Could anyone point me on how to solve this(either a solution or preferrably a po...

hhm · on Nov 24, 2008

Execute f 7 times, add all numbers, call that x. Then you do mod(x,7)+1, and you get a random number between 1 and 7. If the original function was unbiased, this one is going to be unbiased too.

deadsy · on Nov 24, 2008

This won't work. f gives 1 to 5. 7 * f gives 7 to 35. But 7 to 35 will not be evenly generated. Think about it: There are more ways to get a 20 than there are to get a 7 or a 35. Same thing with rolling 2 die.

nostrademons · on Nov 24, 2008

That was my second thought too (my first thought was to upvote the comment), but at least in the 2-die case, the modulus takes care of it. If you work out the probabilities, the chance of getting 0mod2 = 1/36 (2) + 3/36 (4) + 5/36 (6) + 5/36 (8) + 3/36 (10) + 1/36 (12) = 18/36 = 1/2. Same goes for getting 1mod2. So you end up with a fair result even though the chances for each individual outcome are biased.

I didn't want to go through all 5^7 possibilities for the 7-die case, but I figured it's likely enough that he's right that I'd keep my mouth shut.

llimllib · on Nov 24, 2008

experimental evidence says that it is in fact a uniform distribution:

  r = random.Random()

  def one_to_five():
    return r.randint(1, 5)

  def mod_seven():
    return (sum(one_to_five() for x in xrange(7)) % 7) + 1

  def test_dist(lst):
    return [(x, lst.count(x)) for x in [1,2,3,4,5,6,7]]

sdfx · on Nov 24, 2008

i've tried it out experimentally in google docs and it looks really good for big numbers.

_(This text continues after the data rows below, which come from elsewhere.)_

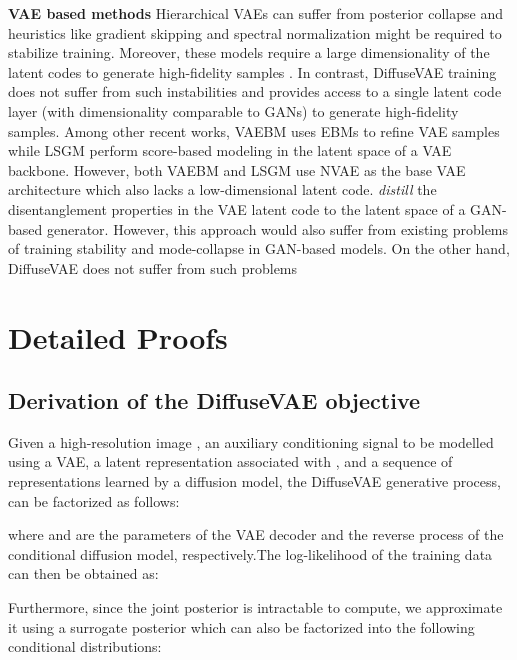 \documentclass[10pt]{article} \usepackage[accepted]{tmlr}
\begin{document}
\noindent
\textbf{VAE based methods}
Hierarchical VAEs \citep{sonderby2016ladder, vahdat2021nvae, child2021deep, razavi2019generating} can suffer from posterior collapse and heuristics like gradient skipping and spectral normalization \citep{miyato2018spectral} might be required to stabilize training. Moreover, these models require a large dimensionality of the latent codes to generate high-fidelity samples \citep{vahdat2021nvae, razavi2019generating}. In contrast, DiffuseVAE training does not suffer from such instabilities and provides access to a single latent code layer (with dimensionality comparable to GANs) to generate high-fidelity samples. Among other recent works, VAEBM \citep{xiao2021vaebm} uses EBMs \citep{du2020implicit, nijkamp2019learning} to refine VAE samples while LSGM \citep{vahdat2021nvae} perform score-based modeling in the latent space of a VAE backbone. However, both VAEBM and LSGM use NVAE \citep{vahdat2021nvae} as the base VAE architecture which also lacks a low-dimensional latent code. \citep{lee2020highfidelity} \textit{distill} the disentanglement properties in the VAE latent code to the latent space of a GAN-based generator. However, this approach would also suffer from existing problems of training stability and mode-collapse in GAN-based models. On the other hand, DiffuseVAE does not suffer from such problems
\newpage
\section{Detailed Proofs}
\label{sec:appendix_c}

\subsection{Derivation of the DiffuseVAE objective}
\label{subsec:appendix_c_1}
Given a high-resolution image , an auxiliary conditioning signal  to be modelled using a VAE, a latent representation  associated with , and a sequence of  representations  learned by a diffusion model, the DiffuseVAE generative process,  can be factorized as follows:


where  and  are the parameters of the VAE decoder and the reverse process of the conditional diffusion model, respectively.The log-likelihood of the training data can then be obtained as:

Furthermore, since the joint posterior  is intractable to compute, we approximate it using a surrogate posterior  which can also be factorized into the following conditional distributions:
\end{document}
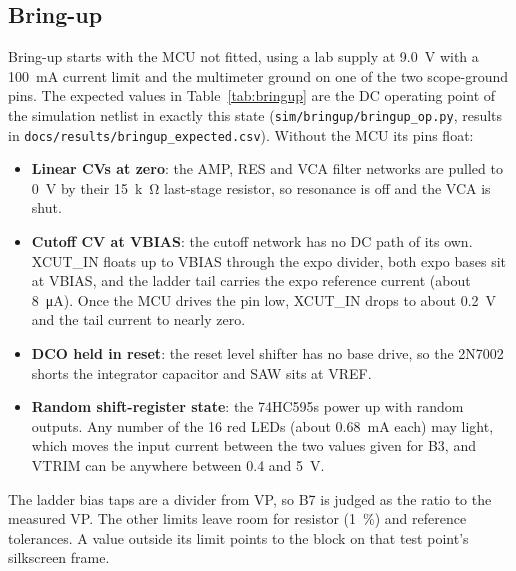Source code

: \documentclass[11pt,a4paper]{article}
\newcommand{\file}[1]{\texttt{#1}}
\begin{document}
\subsection{Bring-up}
Bring-up starts with the MCU not fitted, using a lab supply at \SI{9.0}{V} with a \SI{100}{mA} current limit
and the multimeter ground on one of the two scope-ground pins. The expected values in
Table~\ref{tab:bringup} are the DC operating point of the simulation netlist in exactly this state
(\file{sim/bringup/bringup\_op.py}, results in \file{docs/results/bringup\_expected.csv}). Without the MCU
its pins float:
\begin{itemize}
  \item \textbf{Linear CVs at zero}: the AMP, RES and VCA filter networks are pulled to \SI{0}{V} by their
    \SI{15}{k\ohm} last-stage resistor, so resonance is off and the VCA is shut.
  \item \textbf{Cutoff CV at VBIAS}: the cutoff network has no DC path of its own. XCUT\_IN floats up to
    VBIAS through the expo divider, both expo bases sit at VBIAS, and the ladder tail carries the expo
    reference current (about \SI{8}{\micro A}). Once the MCU drives the pin low, XCUT\_IN drops to about
    \SI{0.2}{V} and the tail current to nearly zero.
  \item \textbf{DCO held in reset}: the reset level shifter has no base drive, so the 2N7002 shorts the
    integrator capacitor and SAW sits at VREF.
  \item \textbf{Random shift-register state}: the 74HC595s power up with random outputs. Any number of the
    16 red LEDs (about \SI{0.68}{mA} each) may light, which moves the input current between the two values
    given for B3, and VTRIM can be anywhere between 0.4 and \SI{5}{V}.
\end{itemize}
The ladder bias taps are a divider from VP, so B7 is judged as the ratio to the measured VP. The other limits
leave room for resistor (\SI{1}{\percent}) and reference tolerances. A value outside its limit points to the
block on that test point's silkscreen frame.
\end{document}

No real proof tho and it might be that the errors counter each other by chance:

http://spreadsheets.google.com/ccc?key=pq4tB7LQWN03gF7ImGhIP...

greendestiny · on Nov 25, 2008

Have a look at the distributions for each sum here: http://brianpmearns.com/ext/dice/dice.html

edit: Oops bad addition on my part, could be uniform, but you'd have to work out the actual number exactly.

sdfx · on Nov 25, 2008

here are the exact numbers:

1 -> 11177

2 -> 11172

3 -> 11158

4 -> 11144

5 -> 11144

6 -> 11158

7 -> 11172

...not quite

gaius · on Nov 25, 2008

I've done a lot of Python but never knew about xrange - thanks!

hhm · on Nov 25, 2008

Ok, a less elegant one then, but one that works for a reasonably simple reason. f gives 1 to 5, if it gives 5, try again, and so on, until you have a number from 1 to 4. Then, do that mod 2. You have a random binary digit, that's unbiased.

Now use that process to get 3 binary digits. You get a random number from 0 to 7. If the random number is 0, start again... eventually you'll get a number from 1 to 7, and all numbers have the same chances.

hhm · on Nov 25, 2008

You're right in that my original reasoning was wrong. Thank you for your comment.

MaysonL · on Nov 24, 2008

f * f gives you 25 boxes, number 11, 12, ... 15, 21,...25...55. Assign 3 each of 21 of those to 1..7. If f * f doesn't fall into one of those 21 boxes, repeat until it does.

andreyf · on Nov 24, 2008

Runtime: O(infinity)?

paulgb · on Nov 25, 2008

Technically speaking, yes.

But, if you want to uniformly map a random number from set X to set Y where (IIRC) lcm(|X|, |Y|) != |X|, it seems you need an infinite worst-case running time.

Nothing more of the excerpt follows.